EXERCISE DATA:
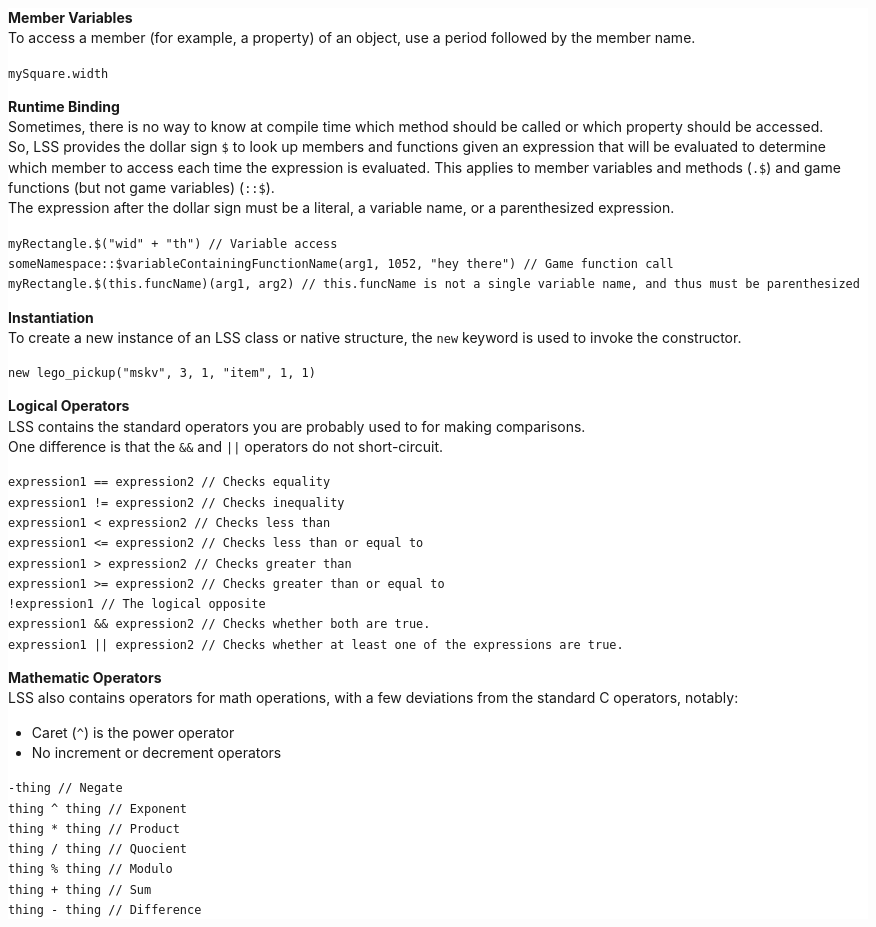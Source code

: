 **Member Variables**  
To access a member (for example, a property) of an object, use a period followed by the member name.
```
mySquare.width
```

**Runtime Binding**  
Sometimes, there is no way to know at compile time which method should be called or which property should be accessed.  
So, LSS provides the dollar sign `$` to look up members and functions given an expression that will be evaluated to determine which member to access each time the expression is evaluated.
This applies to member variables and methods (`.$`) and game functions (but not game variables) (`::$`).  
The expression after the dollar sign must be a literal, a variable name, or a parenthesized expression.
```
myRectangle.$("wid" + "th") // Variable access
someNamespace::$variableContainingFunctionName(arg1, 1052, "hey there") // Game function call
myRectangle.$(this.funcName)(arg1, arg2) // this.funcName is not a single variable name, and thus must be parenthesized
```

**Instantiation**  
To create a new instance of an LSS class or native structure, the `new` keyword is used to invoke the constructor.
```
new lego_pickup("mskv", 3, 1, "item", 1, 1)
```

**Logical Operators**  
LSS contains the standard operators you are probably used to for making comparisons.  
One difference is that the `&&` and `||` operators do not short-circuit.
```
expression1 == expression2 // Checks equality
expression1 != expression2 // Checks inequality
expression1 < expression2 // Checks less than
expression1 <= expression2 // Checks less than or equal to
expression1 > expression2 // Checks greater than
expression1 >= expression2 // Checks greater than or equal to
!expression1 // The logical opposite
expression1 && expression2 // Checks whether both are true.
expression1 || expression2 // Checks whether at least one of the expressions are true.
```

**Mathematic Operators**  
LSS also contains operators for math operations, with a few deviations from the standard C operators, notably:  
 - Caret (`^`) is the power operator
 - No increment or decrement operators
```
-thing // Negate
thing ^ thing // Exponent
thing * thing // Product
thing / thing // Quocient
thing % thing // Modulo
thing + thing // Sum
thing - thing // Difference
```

TASK: Output the line bearing "the power operator" along with all the lines after it through the end of the entries, exactly, and no other lines.

RESPONSE TO THIS TASK:
 - Caret (`^`) is the power operator
 - No increment or decrement operators
```
-thing // Negate
thing ^ thing // Exponent
thing * thing // Product
thing / thing // Quocient
thing % thing // Modulo
thing + thing // Sum
thing - thing // Difference
```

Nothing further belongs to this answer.